The Small Business Jobs Act of 2010 is a federal law passed by the 111th United States Congress and signed into law by President Barack Obama on September 27, 2010. The law authorizes the creation of the Small Business Lending Fund Program administered by the Treasury Department to make capital investments in eligible institutions, in order to increase the availability of credit for small businesses.

==Provisions==
The provisions of the Act included:

- Establishes the creation of a $30 billion lending program for community banks with assets less than $10 billion.
- Increases limits on how much money a company can borrow under various Small Business Administration loan programs.
- Provides $12 billion in tax cuts, including a 100% exclusion of capital gains taxes on small business investments.
- Allows for small businesses to carry back general business tax credits to offset the tax burden from the previous five years. Small businesses also will be able to use these credits against the Alternative Minimum Tax.
- Boosts the tax deduction for start-up expenses to $10,000, for small business owners who spend $60,000 or less to start their business.
- Allows cell phone costs to be deducted or depreciated like other business property.
- Allows business owners to deduct the cost of health insurance incurred during 2010 for themselves and their family members in the calculation of their 2010 self-employment tax.
- Creates the State Small Business Credit Initiative.
- Introduces a new requirement for owners of rental property to file information returns (form 1099) reporting certain payments made to suppliers of services
- Allow participants in 457(b) Plans to treat elective deferrals as Roth contributions.

== Developments ==
Some aspects of the Act's bonus depreciation mechanism were extended and amplified by the Tax Relief, Unemployment Insurance Reauthorization, and Job Creation Act of 2010, passed and signed into law in December 2010.

== Drawbacks ==
Most angel investors and venture capital groups utilize convertible debt and/or warrants in the majority of their investment arrangements. A major drawback is the exclusion of convertible debt and warrants from the Act. Holders of convertible debt or warrants must convert or exercise the security and hold it for five years in order to qualify for the tax exemption. This negates the purpose of structuring an investment utilizing convertible debt and/or warrants. Therefore, most angel investors and venture capital groups will receive little or no value from this law.

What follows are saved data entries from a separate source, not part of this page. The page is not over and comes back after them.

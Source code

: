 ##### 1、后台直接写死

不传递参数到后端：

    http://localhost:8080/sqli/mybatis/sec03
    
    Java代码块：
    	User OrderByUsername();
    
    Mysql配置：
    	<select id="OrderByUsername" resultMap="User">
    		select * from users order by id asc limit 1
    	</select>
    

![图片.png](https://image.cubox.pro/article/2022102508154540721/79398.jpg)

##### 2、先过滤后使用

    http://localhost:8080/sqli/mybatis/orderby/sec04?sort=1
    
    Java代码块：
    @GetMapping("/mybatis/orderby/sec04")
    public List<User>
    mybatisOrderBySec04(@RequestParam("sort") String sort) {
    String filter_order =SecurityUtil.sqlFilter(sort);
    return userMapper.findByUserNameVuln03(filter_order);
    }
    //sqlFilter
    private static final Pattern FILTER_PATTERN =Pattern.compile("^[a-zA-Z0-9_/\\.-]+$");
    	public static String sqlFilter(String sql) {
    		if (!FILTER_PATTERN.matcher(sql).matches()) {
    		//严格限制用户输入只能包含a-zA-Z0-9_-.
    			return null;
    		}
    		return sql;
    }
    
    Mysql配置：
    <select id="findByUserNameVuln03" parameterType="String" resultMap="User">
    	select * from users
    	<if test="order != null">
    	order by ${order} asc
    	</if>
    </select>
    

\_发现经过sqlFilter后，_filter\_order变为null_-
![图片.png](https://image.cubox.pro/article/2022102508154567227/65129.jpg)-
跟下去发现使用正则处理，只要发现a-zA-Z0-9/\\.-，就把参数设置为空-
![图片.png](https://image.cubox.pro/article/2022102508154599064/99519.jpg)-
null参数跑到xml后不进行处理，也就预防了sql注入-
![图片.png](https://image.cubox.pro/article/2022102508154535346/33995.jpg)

As a part of the Small Business Jobs Act of 2010 the House and Senate passed increased penalties for failure to file a correct information return.
The increase in penalties is intended to improve compliance and increase penalty income.

In summary the changes are as follows:

- First tier penalties for late filing (up to 30 days after the January 31st deadline) increased from $15 to $30 per occurrence with the maximum increasing from $75,000 to $250,000 per year
- Second tier penalties (corrected or initial filing prior to August 1) increased from $30 to $60 per occurrence with the maximum increasing from $150,000 to $500,000 per year
- Third tier penalties (any change after August 1) increased from $50 to $100 per occurrence with the maximum increasing from $250,000 to $1,500,000 per year
- The minimum penalty for each failure due to intentional disregard was increased from $100 to $250 per occurrence and still has to annual maximum
- The maximum annual penalties for small businesses were also increased to $75,000, $200,000 and $500,000 for each tier.

Some banks have replaced their funds from the Troubled Asset Relief Program with funds from the SBLF. This practice has been criticized by the TARP Inspector General and members of Congress, as banks can use it to lift the restrictions imposed by TARP even while reducing their small business lending.